Pictured: Guernsey's next election is in June 2025.

The candidates’ £3,000 limit is the same in real terms as the £2,300 that was allowed when a candidate was still able to knock on every door in the last general election fought with seven districts in 2016. 

Even having adjusted for the size of the electorates, it is lower than any comparable or neighbouring jurisdiction, including Jersey, the Isle of Man and the UK. A further restriction sees the election period during which the spending limits apply being doubled from 6 to 12 weeks.

The States know that this decision is one which very few members of the public will be following with much interest. 

To many, it may seem like a dry, technical detail of electoral law, but it is disingenuous or naïve to suggest it will do anything other than benefit incumbents, especially those with an established profile, website and social media presence. Just because some incumbents may not get re-elected does not provide empirical evidence that there is no advantage. This decision will make it harder for the electorate to distinguish one candidate from another. 

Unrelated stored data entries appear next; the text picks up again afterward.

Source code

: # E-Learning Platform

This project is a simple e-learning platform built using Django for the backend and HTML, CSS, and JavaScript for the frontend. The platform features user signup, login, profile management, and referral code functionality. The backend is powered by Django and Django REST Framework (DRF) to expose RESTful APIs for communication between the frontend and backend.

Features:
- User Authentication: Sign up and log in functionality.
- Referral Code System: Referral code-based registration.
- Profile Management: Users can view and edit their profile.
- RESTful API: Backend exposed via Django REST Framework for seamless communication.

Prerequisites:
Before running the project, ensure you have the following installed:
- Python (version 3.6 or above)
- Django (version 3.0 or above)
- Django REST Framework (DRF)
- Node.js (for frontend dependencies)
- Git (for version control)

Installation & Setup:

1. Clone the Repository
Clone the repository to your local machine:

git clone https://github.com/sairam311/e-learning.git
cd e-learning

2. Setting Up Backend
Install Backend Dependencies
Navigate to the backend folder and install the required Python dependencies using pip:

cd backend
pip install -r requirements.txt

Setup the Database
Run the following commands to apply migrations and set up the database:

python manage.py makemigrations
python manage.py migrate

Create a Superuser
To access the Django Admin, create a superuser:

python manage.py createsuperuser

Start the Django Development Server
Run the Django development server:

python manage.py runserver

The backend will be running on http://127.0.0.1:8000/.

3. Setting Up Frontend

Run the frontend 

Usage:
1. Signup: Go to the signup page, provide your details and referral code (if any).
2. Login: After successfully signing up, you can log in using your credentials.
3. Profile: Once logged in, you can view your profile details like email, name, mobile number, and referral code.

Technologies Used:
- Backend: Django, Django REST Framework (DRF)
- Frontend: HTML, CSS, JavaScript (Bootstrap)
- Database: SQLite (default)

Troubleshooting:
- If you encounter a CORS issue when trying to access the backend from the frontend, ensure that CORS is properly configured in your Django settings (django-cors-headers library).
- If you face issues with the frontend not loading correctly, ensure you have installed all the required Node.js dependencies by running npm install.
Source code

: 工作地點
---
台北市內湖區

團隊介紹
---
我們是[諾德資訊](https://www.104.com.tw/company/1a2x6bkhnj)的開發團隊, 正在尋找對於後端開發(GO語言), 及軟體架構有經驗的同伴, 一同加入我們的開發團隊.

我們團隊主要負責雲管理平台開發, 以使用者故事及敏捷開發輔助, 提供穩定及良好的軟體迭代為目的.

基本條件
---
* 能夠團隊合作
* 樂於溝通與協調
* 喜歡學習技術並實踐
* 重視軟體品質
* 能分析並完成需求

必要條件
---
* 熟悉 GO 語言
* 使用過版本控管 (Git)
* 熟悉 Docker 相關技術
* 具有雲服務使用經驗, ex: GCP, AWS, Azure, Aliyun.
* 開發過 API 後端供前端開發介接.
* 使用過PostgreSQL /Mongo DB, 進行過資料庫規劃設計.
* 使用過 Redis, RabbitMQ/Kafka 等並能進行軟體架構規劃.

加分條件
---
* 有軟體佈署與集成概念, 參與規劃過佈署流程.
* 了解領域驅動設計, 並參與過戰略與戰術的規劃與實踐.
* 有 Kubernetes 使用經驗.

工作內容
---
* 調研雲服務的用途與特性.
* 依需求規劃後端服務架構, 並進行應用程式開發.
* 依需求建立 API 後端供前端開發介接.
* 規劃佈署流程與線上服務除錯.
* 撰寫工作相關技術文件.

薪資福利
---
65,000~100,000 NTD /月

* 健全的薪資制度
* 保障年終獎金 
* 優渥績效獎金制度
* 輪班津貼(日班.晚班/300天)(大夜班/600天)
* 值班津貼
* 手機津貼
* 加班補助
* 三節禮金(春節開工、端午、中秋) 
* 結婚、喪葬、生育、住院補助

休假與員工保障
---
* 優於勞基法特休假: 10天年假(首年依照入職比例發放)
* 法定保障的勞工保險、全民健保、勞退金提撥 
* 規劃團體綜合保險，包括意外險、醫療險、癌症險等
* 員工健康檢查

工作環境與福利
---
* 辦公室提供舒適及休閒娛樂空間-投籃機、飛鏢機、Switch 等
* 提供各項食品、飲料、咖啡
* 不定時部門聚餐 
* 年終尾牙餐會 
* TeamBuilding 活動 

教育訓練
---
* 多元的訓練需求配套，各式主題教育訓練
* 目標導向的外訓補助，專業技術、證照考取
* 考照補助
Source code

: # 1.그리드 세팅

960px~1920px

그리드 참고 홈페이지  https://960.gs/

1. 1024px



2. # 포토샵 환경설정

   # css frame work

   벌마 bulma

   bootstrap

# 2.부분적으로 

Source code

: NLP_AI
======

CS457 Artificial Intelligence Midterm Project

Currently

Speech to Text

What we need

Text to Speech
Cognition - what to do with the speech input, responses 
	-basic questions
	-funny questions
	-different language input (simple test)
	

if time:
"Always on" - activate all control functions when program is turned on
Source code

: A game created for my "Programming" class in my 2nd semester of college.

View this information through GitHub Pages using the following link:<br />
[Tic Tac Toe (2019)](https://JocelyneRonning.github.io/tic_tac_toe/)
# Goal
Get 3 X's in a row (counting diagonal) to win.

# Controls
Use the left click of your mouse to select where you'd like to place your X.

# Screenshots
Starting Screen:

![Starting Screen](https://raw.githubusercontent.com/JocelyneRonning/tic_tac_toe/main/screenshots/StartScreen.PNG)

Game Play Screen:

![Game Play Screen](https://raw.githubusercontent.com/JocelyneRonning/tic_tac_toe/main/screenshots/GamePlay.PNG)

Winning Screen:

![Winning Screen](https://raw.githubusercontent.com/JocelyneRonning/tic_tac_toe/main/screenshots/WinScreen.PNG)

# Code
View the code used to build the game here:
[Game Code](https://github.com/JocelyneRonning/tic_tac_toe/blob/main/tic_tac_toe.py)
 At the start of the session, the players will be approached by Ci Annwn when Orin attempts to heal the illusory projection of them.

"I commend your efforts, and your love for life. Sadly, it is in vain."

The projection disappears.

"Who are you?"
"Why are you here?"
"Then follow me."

Voters will be left to select preferred candidates from a government promoted, Argos-style catalogue with possibly the key distinguishing features being how photogenic candidates are and whether or not they are wearing a hat.

Members of this States were elected in 2020 with the benefit of considerably higher spending limits, over a shorter election period and the opportunity to seek reimbursement from public funds of the first £500. 

Those same members have removed the £500 grant, doubled the election period and more than halved the spending limits in real terms for anyone seeking their seats in 2025. If that feels unfair, you’d be right. 

It also makes the case to take these matters out of self-serving hands and putting them in the hands of an independent electoral commission.